→ Task instructions:
Copy out the lines below that hold the word "lockedProfit".

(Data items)
● ● ●

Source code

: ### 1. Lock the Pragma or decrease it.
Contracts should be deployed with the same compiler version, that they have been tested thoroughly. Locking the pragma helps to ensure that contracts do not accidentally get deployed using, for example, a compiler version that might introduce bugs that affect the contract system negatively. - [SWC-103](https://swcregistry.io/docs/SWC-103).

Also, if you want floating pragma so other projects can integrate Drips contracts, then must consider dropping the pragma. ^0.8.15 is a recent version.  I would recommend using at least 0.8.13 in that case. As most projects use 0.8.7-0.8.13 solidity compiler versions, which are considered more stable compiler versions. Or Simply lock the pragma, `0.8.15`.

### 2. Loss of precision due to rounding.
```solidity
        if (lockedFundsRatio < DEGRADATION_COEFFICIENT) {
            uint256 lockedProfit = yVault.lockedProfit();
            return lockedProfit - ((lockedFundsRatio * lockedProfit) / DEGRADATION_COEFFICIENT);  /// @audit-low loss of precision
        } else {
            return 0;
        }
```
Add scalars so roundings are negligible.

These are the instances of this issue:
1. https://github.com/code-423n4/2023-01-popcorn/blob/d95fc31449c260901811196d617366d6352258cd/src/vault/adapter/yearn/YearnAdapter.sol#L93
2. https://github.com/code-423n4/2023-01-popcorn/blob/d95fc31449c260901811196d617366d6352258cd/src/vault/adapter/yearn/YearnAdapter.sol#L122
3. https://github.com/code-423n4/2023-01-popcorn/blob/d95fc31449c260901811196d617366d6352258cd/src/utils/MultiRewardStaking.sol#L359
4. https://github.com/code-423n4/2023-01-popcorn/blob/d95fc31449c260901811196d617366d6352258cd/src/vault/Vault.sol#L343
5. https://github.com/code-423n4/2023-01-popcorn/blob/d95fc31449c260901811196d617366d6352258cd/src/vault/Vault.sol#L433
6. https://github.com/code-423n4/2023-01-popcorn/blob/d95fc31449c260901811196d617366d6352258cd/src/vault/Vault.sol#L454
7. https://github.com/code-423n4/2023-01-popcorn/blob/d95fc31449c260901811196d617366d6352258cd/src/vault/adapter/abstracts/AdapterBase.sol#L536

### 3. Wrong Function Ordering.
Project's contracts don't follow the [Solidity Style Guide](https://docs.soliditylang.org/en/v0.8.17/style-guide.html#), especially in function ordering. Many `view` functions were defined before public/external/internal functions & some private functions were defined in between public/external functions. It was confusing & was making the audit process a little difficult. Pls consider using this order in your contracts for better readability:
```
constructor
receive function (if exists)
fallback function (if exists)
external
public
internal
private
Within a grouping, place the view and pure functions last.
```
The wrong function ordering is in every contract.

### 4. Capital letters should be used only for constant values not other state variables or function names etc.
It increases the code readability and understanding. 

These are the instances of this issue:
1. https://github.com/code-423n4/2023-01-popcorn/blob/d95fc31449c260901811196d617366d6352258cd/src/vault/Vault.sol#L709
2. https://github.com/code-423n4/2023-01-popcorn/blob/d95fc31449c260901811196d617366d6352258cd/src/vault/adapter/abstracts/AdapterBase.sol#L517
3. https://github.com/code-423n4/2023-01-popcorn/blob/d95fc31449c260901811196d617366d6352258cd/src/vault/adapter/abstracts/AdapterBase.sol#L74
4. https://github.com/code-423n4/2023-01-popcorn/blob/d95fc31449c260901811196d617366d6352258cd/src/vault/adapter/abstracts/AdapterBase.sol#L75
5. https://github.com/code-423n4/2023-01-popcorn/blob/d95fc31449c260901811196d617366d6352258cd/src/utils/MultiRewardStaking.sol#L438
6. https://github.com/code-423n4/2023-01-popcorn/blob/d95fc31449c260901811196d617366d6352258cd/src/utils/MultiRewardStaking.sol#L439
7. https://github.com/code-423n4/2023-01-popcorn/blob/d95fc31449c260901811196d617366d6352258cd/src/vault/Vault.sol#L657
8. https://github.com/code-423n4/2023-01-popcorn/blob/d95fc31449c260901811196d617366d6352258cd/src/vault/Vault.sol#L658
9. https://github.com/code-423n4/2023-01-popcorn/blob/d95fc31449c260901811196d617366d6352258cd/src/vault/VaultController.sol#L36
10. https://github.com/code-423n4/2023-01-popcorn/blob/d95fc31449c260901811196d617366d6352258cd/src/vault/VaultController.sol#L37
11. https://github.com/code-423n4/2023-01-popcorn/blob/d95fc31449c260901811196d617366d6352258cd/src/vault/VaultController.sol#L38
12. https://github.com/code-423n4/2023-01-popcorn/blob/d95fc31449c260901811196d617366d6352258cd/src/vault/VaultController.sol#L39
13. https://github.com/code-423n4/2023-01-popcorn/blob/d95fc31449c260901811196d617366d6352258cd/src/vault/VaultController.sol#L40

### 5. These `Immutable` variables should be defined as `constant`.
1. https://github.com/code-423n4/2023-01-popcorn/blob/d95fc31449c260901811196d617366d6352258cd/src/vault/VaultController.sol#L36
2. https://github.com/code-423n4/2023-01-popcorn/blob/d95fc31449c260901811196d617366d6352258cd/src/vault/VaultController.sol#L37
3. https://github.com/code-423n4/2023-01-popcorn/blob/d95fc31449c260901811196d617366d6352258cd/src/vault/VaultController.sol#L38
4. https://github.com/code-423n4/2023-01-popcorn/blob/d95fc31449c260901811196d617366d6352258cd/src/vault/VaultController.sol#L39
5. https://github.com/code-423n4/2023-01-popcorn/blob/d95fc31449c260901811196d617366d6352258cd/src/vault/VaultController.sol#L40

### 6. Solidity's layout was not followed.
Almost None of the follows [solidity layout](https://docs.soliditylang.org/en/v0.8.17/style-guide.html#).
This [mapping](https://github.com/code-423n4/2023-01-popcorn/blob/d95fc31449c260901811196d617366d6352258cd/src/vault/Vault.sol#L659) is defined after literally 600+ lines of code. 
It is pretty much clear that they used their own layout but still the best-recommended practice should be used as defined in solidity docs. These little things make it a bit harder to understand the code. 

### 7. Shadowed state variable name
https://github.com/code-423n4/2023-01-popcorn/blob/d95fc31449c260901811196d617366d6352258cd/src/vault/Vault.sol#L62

● ● ●

→ Worked solution:
            uint256 lockedProfit = yVault.lockedProfit();
            return lockedProfit - ((lockedFundsRatio * lockedProfit) / DEGRADATION_COEFFICIENT);  /// @audit-low loss of precision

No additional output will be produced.